ヴェノム 45点
2018年11月8日 東宝シネマズ梅田にて鑑賞
出演:トム・ハーディ ミシェル・ウィリアムズ リズ・アーメッド
監督:ルーベン・フライシャー
『 スパイダーマン3 』でかなり唐突に現れ、かなりアッサリと倒されてしまったヴェノムのスタンド・アローン映画である。その人気の高さから『クローバーフィールド/HAKAISHA 』は、ヴェノム誕生の前日譚なのではないかとの揣摩臆測も呼んだ、ヴィラン(?)・・・というか、悪役生物である。MCU(Marvel Cinematic Universe)において特異な位置を占めるスパイダーマン、そのスパイダーマンの一番の宿敵ヴェノムをフィーチャーするのだから、期待が高まらないはずはない。が、本作は正直なところ、かなり微妙な出来である。本国アメリカではかなり酷評されているため、ポイント鑑賞でチケット代を節約させてもらった。
あらすじ
エディ(トム・ハーディ)は持ち前の正義感、行動力、そして舌鋒の鋭さで社会問題に鋭く切り込む売れっ子ジャーナリストだった。しかし、恋人にして弁護士のアン(ミシェル・ウィリアムス)のEメールを盗み見たことから、天才科学者のドレイク(リズ・アーメッド)率いるライフ財団に「人体実験で死者も出しているのではないか」と切り込んでいく。それをきっかけにアンとは破局、仕事でもクビを宣告されるが、財団からの内部通報者の協力を得て取材を続けるうちに、自身も謎の宇宙生物シンビオートに寄生されてしまう・・・
ポジティブ・サイド
トム・ハーディが硬骨のジャーナリスト役がハマっているし、寄生され始めた段階でのクレイジーな行動の数々を、コメディとシリアスタッチの境界線上を行くような絶妙のバランス感覚で演じている。エディという役を、序盤に関しては巧みに表現できていた。

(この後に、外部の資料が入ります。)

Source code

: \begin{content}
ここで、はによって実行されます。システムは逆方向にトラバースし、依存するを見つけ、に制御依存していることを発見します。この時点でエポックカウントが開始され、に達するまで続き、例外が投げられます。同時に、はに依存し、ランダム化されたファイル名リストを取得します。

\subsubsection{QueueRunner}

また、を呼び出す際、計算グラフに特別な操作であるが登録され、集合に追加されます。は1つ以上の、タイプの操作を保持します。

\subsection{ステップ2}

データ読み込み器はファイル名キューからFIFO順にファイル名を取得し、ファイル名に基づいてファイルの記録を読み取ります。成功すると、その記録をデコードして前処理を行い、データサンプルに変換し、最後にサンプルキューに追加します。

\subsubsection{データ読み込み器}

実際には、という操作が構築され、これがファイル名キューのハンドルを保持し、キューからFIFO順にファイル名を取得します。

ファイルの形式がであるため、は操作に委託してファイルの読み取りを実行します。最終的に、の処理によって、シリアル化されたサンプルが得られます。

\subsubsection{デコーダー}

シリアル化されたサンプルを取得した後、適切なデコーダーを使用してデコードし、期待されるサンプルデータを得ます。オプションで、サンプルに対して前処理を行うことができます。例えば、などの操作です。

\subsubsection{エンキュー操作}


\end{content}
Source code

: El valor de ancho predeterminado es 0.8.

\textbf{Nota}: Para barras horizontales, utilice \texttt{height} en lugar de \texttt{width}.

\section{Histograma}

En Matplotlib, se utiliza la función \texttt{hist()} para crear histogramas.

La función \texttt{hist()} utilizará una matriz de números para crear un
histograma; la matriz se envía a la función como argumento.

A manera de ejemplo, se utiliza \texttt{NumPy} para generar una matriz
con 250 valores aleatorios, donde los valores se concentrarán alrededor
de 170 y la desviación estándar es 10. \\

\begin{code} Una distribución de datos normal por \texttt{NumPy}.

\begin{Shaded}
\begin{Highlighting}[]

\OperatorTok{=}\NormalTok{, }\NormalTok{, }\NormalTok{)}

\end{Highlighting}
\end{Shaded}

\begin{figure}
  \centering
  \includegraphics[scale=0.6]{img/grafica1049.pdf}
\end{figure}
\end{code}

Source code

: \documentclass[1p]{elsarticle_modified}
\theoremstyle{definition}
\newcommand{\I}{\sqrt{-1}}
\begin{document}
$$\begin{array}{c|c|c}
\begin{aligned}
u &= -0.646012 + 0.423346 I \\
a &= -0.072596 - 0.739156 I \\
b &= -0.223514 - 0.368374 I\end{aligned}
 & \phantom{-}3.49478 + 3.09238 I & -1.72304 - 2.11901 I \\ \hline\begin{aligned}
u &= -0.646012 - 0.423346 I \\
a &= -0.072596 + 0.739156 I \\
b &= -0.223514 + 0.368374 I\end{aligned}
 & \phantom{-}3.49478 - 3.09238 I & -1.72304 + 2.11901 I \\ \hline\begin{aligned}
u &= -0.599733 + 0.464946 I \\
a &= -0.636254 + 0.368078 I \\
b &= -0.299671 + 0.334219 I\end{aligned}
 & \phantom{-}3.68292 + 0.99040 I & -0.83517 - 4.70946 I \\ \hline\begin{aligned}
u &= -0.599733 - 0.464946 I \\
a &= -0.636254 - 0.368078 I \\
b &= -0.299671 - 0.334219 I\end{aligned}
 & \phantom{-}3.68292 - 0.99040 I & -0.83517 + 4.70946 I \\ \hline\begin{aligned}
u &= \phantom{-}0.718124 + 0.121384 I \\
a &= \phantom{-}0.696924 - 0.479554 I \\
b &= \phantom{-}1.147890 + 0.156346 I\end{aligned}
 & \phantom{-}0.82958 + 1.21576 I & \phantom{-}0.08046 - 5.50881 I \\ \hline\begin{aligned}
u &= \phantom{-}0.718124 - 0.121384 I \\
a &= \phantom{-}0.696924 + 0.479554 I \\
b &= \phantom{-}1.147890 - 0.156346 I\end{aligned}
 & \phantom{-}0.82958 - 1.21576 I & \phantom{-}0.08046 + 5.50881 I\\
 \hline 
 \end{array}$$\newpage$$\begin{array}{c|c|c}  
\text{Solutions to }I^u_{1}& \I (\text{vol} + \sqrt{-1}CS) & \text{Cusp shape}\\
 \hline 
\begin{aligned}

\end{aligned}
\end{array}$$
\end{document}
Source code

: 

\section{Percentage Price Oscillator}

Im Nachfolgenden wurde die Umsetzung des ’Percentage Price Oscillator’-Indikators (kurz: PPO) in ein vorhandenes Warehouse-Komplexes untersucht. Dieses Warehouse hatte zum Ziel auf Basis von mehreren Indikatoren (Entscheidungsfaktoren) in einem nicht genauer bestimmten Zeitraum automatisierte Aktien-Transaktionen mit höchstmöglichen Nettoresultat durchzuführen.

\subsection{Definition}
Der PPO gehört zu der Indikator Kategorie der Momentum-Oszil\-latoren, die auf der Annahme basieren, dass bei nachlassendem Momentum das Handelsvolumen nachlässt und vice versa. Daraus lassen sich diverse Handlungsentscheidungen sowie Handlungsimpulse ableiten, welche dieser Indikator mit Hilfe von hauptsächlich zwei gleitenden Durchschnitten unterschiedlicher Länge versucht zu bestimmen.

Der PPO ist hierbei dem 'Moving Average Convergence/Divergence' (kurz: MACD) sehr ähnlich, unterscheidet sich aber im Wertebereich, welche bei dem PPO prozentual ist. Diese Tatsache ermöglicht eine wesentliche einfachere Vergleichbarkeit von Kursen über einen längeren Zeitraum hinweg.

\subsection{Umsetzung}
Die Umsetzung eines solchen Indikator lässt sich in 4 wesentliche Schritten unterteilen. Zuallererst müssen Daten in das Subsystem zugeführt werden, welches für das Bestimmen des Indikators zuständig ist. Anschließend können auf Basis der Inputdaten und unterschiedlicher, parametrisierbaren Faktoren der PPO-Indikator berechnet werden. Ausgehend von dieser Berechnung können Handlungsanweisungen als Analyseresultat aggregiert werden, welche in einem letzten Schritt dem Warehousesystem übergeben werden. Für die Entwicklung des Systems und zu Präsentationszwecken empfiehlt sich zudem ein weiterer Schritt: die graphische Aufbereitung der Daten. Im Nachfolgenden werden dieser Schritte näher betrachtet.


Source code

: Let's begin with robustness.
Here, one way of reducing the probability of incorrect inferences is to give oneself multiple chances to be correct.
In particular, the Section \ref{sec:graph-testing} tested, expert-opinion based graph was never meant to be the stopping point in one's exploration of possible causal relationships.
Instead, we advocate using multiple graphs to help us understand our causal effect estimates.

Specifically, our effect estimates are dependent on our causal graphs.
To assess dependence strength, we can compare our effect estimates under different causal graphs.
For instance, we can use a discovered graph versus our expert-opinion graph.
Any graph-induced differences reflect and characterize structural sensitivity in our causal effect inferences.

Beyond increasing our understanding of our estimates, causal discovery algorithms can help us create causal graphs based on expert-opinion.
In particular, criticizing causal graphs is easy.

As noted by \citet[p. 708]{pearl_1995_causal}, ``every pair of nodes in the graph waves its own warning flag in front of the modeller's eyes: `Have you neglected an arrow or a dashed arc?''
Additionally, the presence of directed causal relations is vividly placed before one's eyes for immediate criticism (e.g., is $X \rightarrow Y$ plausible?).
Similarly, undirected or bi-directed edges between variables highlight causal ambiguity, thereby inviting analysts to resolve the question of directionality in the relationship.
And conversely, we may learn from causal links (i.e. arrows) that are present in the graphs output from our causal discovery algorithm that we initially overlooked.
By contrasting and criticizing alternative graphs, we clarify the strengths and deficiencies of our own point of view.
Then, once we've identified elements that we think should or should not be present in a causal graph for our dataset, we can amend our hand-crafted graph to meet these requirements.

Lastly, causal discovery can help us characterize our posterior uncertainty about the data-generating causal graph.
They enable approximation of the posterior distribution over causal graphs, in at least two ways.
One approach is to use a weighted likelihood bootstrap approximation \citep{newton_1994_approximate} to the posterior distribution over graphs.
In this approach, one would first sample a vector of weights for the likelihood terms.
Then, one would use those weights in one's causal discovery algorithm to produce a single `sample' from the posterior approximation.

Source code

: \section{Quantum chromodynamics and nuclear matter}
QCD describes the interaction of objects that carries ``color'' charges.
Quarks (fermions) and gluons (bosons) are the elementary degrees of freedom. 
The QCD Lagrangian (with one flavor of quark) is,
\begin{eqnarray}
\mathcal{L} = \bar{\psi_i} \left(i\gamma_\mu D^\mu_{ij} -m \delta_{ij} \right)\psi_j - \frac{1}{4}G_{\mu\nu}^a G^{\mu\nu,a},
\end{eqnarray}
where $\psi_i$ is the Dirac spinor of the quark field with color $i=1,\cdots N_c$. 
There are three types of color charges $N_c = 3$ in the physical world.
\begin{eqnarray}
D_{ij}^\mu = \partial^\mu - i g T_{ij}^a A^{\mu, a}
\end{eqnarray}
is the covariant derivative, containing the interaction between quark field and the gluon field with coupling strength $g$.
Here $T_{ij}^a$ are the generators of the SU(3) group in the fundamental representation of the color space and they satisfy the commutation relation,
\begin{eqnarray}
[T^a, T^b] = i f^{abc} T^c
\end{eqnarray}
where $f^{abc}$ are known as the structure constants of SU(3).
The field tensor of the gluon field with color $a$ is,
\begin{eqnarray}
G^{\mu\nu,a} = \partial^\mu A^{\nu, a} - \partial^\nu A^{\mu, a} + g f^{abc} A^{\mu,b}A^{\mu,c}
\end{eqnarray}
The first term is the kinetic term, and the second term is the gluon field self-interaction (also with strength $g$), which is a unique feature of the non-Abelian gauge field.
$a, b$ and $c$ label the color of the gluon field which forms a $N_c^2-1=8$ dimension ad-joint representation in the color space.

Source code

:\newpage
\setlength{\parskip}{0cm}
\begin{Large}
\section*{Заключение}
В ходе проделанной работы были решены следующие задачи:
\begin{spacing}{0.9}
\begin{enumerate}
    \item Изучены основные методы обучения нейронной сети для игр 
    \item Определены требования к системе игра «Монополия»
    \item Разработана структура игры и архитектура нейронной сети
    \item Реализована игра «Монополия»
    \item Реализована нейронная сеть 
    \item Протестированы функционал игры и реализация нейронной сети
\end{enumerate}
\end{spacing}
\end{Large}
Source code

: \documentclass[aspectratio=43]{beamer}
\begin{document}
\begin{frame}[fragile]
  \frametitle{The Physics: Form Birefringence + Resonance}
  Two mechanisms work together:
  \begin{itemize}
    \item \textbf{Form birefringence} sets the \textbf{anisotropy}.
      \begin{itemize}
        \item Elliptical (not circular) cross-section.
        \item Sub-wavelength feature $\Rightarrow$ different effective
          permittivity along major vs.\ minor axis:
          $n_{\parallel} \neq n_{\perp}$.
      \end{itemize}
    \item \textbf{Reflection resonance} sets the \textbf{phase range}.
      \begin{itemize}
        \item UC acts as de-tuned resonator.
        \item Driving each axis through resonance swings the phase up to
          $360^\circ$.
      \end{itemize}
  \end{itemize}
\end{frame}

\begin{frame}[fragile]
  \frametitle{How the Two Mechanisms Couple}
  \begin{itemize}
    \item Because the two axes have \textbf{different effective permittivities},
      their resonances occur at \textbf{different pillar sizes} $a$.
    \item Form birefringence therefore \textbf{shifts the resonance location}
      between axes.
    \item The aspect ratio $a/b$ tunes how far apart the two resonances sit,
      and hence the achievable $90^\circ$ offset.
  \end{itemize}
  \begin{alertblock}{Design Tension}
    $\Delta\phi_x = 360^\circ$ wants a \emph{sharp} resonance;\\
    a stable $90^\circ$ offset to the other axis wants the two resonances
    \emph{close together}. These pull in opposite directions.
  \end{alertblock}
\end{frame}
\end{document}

悪役のリズ・アーメッドも良い味を出している。無表情のまま、サラリと冷酷極まりないことを口にしたり、いきなり声の調子を変えて恫喝してくるところなどは、インテリやくざを思わせる。マッド・サイエンティストの代表例とも言える死の天使ヨーゼフ・メンゲレよろしく、自らの信ずる道のためならば、人命など鴻毛の軽きに等しいと考えるタイプの科学者で、非常に分かりやすい悪玉である。見ただけで、「なるほど、コイツが倒すべき敵なのだな」と素直に予感させてくれる存在感に I’ll take my hat off.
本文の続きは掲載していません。